● Material to process:
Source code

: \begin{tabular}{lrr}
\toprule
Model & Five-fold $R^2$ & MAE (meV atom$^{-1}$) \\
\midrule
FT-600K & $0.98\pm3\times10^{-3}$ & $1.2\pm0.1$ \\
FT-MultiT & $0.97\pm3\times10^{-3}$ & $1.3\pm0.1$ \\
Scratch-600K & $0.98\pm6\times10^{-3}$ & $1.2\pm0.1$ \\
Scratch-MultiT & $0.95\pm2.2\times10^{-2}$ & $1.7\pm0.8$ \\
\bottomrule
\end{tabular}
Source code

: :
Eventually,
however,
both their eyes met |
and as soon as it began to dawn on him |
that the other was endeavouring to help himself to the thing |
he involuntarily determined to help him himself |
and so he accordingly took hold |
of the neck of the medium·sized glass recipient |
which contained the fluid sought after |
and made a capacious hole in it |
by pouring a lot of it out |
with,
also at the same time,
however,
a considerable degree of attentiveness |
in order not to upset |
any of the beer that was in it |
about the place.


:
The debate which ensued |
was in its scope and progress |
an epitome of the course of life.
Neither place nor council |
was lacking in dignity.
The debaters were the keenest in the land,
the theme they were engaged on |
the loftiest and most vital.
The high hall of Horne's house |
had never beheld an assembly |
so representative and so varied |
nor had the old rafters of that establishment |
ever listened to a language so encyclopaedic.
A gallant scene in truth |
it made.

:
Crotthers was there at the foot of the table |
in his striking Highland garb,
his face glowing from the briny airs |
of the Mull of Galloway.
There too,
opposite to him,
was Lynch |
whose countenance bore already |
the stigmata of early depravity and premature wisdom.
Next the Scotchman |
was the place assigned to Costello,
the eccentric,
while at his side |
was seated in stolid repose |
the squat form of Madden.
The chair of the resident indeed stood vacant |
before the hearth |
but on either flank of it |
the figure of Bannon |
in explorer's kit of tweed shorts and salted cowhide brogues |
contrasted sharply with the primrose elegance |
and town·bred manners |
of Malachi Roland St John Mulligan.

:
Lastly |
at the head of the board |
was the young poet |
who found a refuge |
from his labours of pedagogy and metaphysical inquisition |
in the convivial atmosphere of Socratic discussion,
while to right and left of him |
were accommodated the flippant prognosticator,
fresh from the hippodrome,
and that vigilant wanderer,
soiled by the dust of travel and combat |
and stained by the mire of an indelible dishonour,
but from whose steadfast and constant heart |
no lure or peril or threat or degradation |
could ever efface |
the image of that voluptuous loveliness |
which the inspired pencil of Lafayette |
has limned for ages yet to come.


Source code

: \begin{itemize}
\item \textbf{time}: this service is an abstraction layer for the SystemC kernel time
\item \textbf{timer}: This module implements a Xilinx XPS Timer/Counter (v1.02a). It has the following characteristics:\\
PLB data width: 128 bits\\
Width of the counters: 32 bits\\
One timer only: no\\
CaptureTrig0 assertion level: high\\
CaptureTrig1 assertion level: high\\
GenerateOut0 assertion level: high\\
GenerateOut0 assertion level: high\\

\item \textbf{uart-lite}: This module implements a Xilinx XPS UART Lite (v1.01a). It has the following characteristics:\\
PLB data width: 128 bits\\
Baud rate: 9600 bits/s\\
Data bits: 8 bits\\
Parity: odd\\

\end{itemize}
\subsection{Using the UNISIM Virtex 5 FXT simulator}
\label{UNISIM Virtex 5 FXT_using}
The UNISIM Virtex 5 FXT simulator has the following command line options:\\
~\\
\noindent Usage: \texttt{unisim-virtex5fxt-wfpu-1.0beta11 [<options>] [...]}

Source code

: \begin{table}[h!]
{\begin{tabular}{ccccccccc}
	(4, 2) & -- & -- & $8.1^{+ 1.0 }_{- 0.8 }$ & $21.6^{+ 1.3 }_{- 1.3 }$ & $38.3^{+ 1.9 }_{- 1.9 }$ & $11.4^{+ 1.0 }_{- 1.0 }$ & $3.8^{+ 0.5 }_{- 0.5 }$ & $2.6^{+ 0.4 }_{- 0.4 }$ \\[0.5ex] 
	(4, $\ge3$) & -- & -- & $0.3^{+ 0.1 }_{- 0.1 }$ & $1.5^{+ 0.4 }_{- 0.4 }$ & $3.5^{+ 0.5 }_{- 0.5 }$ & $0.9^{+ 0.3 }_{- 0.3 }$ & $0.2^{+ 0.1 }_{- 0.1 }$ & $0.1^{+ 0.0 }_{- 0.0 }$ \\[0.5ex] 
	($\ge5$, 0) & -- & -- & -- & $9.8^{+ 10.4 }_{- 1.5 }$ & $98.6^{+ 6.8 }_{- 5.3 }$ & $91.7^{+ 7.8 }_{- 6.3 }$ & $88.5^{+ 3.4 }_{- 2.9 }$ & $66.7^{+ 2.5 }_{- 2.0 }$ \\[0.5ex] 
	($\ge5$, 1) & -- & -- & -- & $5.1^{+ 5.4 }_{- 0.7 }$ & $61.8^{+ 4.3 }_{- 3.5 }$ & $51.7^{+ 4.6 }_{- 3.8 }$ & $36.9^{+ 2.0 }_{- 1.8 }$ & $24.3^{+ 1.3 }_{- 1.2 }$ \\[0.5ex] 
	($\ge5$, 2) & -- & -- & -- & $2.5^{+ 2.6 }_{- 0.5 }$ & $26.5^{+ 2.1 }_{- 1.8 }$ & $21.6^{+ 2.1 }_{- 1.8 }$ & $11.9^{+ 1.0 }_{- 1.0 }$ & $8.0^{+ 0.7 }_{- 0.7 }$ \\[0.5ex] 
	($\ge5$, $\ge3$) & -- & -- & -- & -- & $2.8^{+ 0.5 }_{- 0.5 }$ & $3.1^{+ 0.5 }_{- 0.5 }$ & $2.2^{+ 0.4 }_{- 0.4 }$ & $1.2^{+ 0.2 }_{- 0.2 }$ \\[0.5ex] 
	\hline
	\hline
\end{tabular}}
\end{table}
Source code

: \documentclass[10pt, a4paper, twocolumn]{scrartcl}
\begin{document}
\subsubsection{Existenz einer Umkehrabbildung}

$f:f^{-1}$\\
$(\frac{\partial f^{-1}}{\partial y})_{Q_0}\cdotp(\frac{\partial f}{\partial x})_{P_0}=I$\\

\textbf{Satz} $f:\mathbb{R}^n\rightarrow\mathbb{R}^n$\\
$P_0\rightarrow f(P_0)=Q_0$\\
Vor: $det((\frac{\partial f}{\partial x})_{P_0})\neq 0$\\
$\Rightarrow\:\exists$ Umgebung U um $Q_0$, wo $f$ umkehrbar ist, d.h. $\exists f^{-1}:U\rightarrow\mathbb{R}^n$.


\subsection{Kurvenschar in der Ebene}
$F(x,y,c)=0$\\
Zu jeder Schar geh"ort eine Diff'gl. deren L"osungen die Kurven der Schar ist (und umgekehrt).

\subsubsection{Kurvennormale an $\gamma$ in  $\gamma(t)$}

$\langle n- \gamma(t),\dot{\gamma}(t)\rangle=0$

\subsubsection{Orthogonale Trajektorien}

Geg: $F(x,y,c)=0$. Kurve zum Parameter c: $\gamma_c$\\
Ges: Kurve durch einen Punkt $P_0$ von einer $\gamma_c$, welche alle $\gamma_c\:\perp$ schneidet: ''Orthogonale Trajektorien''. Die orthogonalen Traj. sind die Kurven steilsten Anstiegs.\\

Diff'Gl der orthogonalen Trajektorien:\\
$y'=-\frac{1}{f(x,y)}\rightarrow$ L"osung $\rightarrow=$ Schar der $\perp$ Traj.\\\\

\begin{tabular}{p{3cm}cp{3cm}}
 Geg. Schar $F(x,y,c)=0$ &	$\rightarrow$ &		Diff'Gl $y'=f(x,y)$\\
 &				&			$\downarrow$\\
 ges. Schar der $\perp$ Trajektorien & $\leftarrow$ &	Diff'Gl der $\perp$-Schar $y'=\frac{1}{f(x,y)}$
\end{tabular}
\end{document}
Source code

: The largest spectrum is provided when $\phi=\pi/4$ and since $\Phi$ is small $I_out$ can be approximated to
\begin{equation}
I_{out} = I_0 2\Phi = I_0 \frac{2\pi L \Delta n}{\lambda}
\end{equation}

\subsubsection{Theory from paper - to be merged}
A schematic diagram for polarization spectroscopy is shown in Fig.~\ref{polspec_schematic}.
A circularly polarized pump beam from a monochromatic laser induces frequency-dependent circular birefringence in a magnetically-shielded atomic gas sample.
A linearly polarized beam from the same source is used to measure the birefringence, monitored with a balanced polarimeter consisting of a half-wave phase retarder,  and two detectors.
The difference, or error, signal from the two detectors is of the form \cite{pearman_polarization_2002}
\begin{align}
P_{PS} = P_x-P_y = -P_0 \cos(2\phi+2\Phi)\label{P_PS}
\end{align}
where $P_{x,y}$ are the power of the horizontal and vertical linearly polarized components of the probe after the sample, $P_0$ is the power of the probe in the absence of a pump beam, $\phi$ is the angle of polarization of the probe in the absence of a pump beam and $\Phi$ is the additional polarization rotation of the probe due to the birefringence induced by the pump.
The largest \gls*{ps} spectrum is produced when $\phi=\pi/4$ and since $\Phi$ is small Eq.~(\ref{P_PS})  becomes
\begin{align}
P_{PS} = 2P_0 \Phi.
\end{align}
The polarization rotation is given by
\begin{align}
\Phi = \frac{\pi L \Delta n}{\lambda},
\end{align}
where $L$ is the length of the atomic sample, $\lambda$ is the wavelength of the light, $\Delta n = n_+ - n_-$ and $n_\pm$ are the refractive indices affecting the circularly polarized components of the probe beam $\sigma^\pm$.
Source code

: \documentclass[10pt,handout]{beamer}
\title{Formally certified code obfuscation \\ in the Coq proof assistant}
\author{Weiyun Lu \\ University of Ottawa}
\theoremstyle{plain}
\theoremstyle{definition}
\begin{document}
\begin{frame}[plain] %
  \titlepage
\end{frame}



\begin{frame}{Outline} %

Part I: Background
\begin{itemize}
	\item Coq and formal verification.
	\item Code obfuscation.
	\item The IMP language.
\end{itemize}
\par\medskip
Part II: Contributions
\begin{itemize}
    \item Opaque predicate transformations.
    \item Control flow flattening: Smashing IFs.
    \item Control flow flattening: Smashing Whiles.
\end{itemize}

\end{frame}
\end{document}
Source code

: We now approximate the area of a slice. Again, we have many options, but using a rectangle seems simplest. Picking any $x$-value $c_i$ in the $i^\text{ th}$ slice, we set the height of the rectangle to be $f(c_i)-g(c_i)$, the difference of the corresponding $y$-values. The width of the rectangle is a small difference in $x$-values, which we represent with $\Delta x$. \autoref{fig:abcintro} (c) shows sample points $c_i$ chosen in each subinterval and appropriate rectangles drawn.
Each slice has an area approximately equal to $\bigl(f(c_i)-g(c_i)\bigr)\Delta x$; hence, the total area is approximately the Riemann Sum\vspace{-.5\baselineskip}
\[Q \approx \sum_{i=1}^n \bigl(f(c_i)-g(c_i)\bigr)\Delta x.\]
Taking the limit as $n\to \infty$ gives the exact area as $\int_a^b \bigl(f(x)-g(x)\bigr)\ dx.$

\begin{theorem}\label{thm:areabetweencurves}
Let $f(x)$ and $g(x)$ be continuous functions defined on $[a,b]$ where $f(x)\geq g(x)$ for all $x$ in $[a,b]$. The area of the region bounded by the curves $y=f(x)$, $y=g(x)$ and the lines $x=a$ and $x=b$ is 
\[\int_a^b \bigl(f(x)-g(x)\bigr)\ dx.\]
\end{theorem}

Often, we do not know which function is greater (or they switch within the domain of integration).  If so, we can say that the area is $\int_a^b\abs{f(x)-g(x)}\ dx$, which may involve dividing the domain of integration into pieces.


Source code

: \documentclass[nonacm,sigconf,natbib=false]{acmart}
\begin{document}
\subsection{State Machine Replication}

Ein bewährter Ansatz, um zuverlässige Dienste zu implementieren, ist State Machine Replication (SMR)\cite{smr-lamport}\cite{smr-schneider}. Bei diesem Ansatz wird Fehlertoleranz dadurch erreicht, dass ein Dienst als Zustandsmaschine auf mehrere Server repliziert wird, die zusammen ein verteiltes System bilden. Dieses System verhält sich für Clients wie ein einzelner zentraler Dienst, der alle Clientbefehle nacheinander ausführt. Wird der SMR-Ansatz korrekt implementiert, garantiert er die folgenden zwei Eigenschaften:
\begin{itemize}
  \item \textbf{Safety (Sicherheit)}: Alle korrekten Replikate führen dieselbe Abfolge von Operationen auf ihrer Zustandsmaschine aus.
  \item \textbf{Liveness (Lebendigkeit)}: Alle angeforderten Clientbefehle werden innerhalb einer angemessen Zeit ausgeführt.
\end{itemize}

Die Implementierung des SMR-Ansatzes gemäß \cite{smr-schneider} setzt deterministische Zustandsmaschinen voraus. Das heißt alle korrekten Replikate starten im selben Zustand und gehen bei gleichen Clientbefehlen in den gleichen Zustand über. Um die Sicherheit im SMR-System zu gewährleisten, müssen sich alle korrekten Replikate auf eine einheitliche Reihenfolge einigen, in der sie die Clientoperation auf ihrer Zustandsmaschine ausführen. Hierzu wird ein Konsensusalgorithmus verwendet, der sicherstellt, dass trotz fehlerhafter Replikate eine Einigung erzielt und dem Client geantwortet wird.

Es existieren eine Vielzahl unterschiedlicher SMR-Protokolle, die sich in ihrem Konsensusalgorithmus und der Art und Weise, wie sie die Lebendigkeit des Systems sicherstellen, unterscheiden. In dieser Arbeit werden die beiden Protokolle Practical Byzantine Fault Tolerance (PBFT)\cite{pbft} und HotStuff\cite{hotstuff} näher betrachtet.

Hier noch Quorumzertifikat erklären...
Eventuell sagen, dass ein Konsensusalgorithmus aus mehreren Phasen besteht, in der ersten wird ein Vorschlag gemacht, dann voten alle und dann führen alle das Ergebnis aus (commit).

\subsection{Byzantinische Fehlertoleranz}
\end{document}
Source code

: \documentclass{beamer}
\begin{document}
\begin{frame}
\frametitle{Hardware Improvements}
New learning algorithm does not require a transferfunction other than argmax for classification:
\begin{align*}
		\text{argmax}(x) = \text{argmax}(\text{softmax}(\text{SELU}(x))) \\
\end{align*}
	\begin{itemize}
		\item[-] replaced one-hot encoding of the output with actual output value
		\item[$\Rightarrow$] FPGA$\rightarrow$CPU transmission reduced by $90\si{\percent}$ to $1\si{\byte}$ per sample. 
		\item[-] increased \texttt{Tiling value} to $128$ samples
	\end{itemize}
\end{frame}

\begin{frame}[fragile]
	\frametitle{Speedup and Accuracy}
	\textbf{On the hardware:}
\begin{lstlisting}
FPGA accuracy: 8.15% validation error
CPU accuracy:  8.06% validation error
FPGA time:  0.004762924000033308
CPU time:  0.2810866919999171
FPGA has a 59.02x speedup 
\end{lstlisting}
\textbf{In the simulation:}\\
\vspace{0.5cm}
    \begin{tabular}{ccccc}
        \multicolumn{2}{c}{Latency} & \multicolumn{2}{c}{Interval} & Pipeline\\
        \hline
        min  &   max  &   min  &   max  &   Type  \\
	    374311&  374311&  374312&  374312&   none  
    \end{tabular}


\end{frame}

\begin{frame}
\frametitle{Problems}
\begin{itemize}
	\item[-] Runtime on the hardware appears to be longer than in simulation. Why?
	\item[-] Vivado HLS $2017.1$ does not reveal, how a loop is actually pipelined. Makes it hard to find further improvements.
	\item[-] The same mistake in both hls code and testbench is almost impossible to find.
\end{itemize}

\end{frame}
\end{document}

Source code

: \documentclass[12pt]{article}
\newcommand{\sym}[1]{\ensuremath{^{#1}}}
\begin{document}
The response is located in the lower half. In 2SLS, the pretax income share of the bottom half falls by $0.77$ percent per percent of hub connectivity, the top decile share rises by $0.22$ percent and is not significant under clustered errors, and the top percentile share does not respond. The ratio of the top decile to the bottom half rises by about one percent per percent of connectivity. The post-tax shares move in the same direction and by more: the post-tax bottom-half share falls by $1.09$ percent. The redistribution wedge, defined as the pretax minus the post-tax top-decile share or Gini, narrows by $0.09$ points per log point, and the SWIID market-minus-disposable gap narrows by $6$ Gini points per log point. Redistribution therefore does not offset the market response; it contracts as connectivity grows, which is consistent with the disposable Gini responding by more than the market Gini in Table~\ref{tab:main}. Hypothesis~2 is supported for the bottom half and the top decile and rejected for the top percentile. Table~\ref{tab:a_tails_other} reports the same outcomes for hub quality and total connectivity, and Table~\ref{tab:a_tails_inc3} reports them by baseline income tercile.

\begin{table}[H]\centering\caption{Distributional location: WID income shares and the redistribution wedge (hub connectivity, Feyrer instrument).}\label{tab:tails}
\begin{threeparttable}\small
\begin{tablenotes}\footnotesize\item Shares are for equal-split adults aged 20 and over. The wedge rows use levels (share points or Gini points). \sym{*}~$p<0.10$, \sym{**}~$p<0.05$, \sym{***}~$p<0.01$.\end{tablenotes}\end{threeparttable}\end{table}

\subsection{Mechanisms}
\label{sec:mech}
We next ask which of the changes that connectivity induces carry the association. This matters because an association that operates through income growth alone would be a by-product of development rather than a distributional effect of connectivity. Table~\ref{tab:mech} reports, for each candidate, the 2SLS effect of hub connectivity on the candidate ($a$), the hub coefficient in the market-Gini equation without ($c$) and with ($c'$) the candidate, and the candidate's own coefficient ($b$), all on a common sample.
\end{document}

● The problem: Give back, verbatim, the lines from the top of the entries above through the line containing "and so he accordingly took hold |".

● Exercise answer:
Source code

: \begin{tabular}{lrr}
\toprule
Model & Five-fold $R^2$ & MAE (meV atom$^{-1}$) \\
\midrule
FT-600K & $0.98\pm3\times10^{-3}$ & $1.2\pm0.1$ \\
FT-MultiT & $0.97\pm3\times10^{-3}$ & $1.3\pm0.1$ \\
Scratch-600K & $0.98\pm6\times10^{-3}$ & $1.2\pm0.1$ \\
Scratch-MultiT & $0.95\pm2.2\times10^{-2}$ & $1.7\pm0.8$ \\
\bottomrule
\end{tabular}
Source code

: :
Eventually,
however,
both their eyes met |
and as soon as it began to dawn on him |
that the other was endeavouring to help himself to the thing |
he involuntarily determined to help him himself |
and so he accordingly took hold |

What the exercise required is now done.